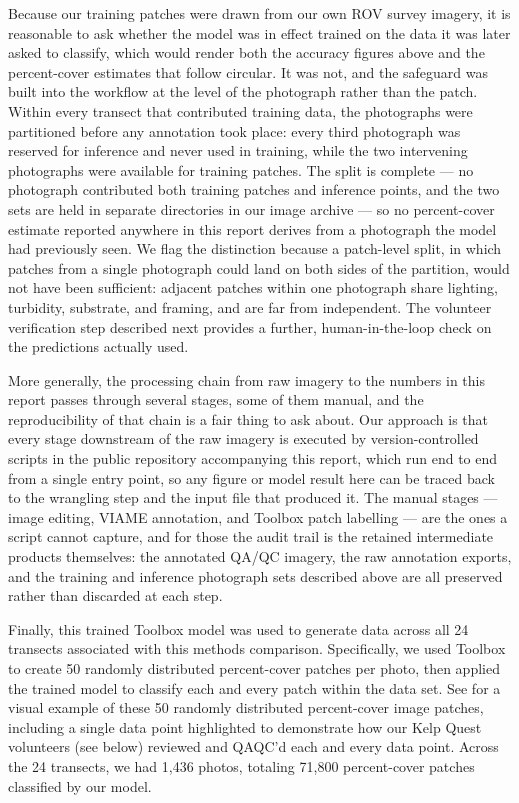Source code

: \documentclass[11pt]{article}
\newcommand{\boxedref}[2]{%
	\begingroup
	\setlength{\fboxrule}{0.8pt}%
	\setlength{\fboxsep}{1.5pt}%
	\textcolor{linkcyan}{%
		\fbox{%
			\textcolor{black}{%
				\hyperref[#2]{#1~\ref*{#2}}%
			}%
		}%
	}%
	\endgroup
}
\newcommand{\figref}[1]{\boxedref{Fig.}{#1}}\newcommand{\tabref}[1]{\boxedref{Table}{#1}}
\begin{document}
Because our training patches were drawn from our own ROV survey imagery, it is
reasonable to ask whether the model was in effect trained on the data it was
later asked to classify, which would render both the accuracy figures above
and the percent-cover estimates that follow circular.
It was not, and the safeguard was built into the workflow at the level of the
photograph rather than the patch.
Within every transect that contributed training data, the photographs were
partitioned before any annotation took place: every third photograph was
reserved for inference and never used in training, while the two intervening
photographs were available for training patches.
The split is complete --- no photograph contributed both training patches and
inference points, and the two sets are held in separate directories in our
image archive --- so no percent-cover estimate reported anywhere in this report
derives from a photograph the model had previously seen.
We flag the distinction because a patch-level split, in which patches from a
single photograph could land on both sides of the partition, would not have
been sufficient: adjacent patches within one photograph share lighting,
turbidity, substrate, and framing, and are far from independent.
The volunteer verification step described next provides a further,
human-in-the-loop check on the predictions actually used.

More generally, the processing chain from raw imagery to the numbers in this
report passes through several stages, some of them manual, and the
reproducibility of that chain is a fair thing to ask about.
Our approach is that every stage downstream of the raw imagery is executed by
version-controlled scripts in the public repository accompanying this report,
which run end to end from a single entry point, so any figure or model result
here can be traced back to the wrangling step and the input file that produced
it.
The manual stages --- image editing, VIAME annotation, and Toolbox patch
labelling --- are the ones a script cannot capture, and for those the audit
trail is the retained intermediate products themselves: the annotated QA/QC
imagery, the raw annotation exports, and the training and inference photograph
sets described above are all preserved rather than discarded at each step.

Finally, this trained Toolbox model was used to generate data across all 24 
transects associated with this methods comparison. 
Specifically, we used Toolbox to create 50 randomly distributed percent-cover 
patches per photo, then applied the trained model to classify each and every 
patch within the data set.
See \figref{fig:image_sampling} for a visual example of these 50 randomly 
distributed percent-cover image patches, including a single data point 
highlighted to demonstrate how our Kelp Quest volunteers (see below) reviewed 
and QAQC'd each and every data point.  
Across the 24 transects, we had 1,436 photos, totaling 71,800 percent-cover 
patches classified by our model. 
\end{document}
^^^^
* _DIRECTIONS FOR THIS TASK_
Starting at the top of the listing above, please restate word for word each line up to and including the one that holds "and the percent-cover", omitting every image.

* _SOLVED EXERCISE_
Source code

: \documentclass[11pt]{article}
\newcommand{\boxedref}[2]{%
	\begingroup
	\setlength{\fboxrule}{0.8pt}%
	\setlength{\fboxsep}{1.5pt}%
	\textcolor{linkcyan}{%
		\fbox{%
			\textcolor{black}{%
				\hyperref[#2]{#1~\ref*{#2}}%
			}%
		}%
	}%
	\endgroup
}
\newcommand{\figref}[1]{\boxedref{Fig.}{#1}}\newcommand{\tabref}[1]{\boxedref{Table}{#1}}
\begin{document}
Because our training patches were drawn from our own ROV survey imagery, it is
reasonable to ask whether the model was in effect trained on the data it was
later asked to classify, which would render both the accuracy figures above
and the percent-cover estimates that follow circular.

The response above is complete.